*TASK DETAILS:* Please print every record below exactly as written, leaving out the pictures.

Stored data
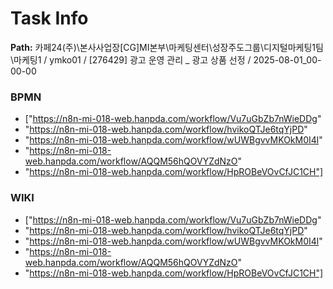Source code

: # Task Info

**Path:** 카페24(주)\본사사업장\[CG]MI본부\마케팅센터\성장주도그룹\디지털마케팅1팀\마케팅1 / ymko01 / [276429] 광고 운영 관리 _ 광고 상품 선정 / 2025-08-01_00-00-00

### BPMN
- ["https://n8n-mi-018-web.hanpda.com/workflow/Vu7uGbZb7nWieDDg"
- "https://n8n-mi-018-web.hanpda.com/workflow/hvikoQTJe6tqYjPD"
- "https://n8n-mi-018-web.hanpda.com/workflow/wUWBgvvMKOkM0I4l"
- "https://n8n-mi-018-web.hanpda.com/workflow/AQQM56hQOVYZdNzO"
- "https://n8n-mi-018-web.hanpda.com/workflow/HpROBeVOvCfJC1CH"]

### WIKI
- ["https://n8n-mi-018-web.hanpda.com/workflow/Vu7uGbZb7nWieDDg"
- "https://n8n-mi-018-web.hanpda.com/workflow/hvikoQTJe6tqYjPD"
- "https://n8n-mi-018-web.hanpda.com/workflow/wUWBgvvMKOkM0I4l"
- "https://n8n-mi-018-web.hanpda.com/workflow/AQQM56hQOVYZdNzO"
- "https://n8n-mi-018-web.hanpda.com/workflow/HpROBeVOvCfJC1CH"]

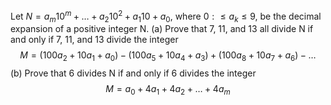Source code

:Let $N = a_m10^m + \ldots + a_{2}10^2 + a_{1}10 + a_0$, where $0: \leq{a_k} \leq{9}$, be the decimal expan­sion of a positive integer N.
(a) Prove that 7, 11, and 13 all divide N if and only if 7, 11, and 13 divide the integer
$$M = (100a_2 + 10a_1 + a_0) - (100a_5 + 10a_4 + a_3) + (100a_8 + 10a_7 + a_6) - \ldots$$
(b) Prove that 6 divides N if and only if 6 divides the integer
$$ M = a_0 + 4a_1 + 4a_2 + \ldots + 4a_m $$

*SOLUTION FOR THIS PROBLEM:*
Source code

: # Task Info

**Path:** 카페24(주)\본사사업장\[CG]MI본부\마케팅센터\성장주도그룹\디지털마케팅1팀\마케팅1 / ymko01 / [276429] 광고 운영 관리 _ 광고 상품 선정 / 2025-08-01_00-00-00

### BPMN
- ["https://n8n-mi-018-web.hanpda.com/workflow/Vu7uGbZb7nWieDDg"
- "https://n8n-mi-018-web.hanpda.com/workflow/hvikoQTJe6tqYjPD"
- "https://n8n-mi-018-web.hanpda.com/workflow/wUWBgvvMKOkM0I4l"
- "https://n8n-mi-018-web.hanpda.com/workflow/AQQM56hQOVYZdNzO"
- "https://n8n-mi-018-web.hanpda.com/workflow/HpROBeVOvCfJC1CH"]

### WIKI
- ["https://n8n-mi-018-web.hanpda.com/workflow/Vu7uGbZb7nWieDDg"
- "https://n8n-mi-018-web.hanpda.com/workflow/hvikoQTJe6tqYjPD"
- "https://n8n-mi-018-web.hanpda.com/workflow/wUWBgvvMKOkM0I4l"
- "https://n8n-mi-018-web.hanpda.com/workflow/AQQM56hQOVYZdNzO"
- "https://n8n-mi-018-web.hanpda.com/workflow/HpROBeVOvCfJC1CH"]

Source code

:Let $N = a_m10^m + \ldots + a_{2}10^2 + a_{1}10 + a_0$, where $0: \leq{a_k} \leq{9}$, be the decimal expan­sion of a positive integer N.
(a) Prove that 7, 11, and 13 all divide N if and only if 7, 11, and 13 divide the integer
$$M = (100a_2 + 10a_1 + a_0) - (100a_5 + 10a_4 + a_3) + (100a_8 + 10a_7 + a_6) - \ldots$$
(b) Prove that 6 divides N if and only if 6 divides the integer
$$ M = a_0 + 4a_1 + 4a_2 + \ldots + 4a_m $$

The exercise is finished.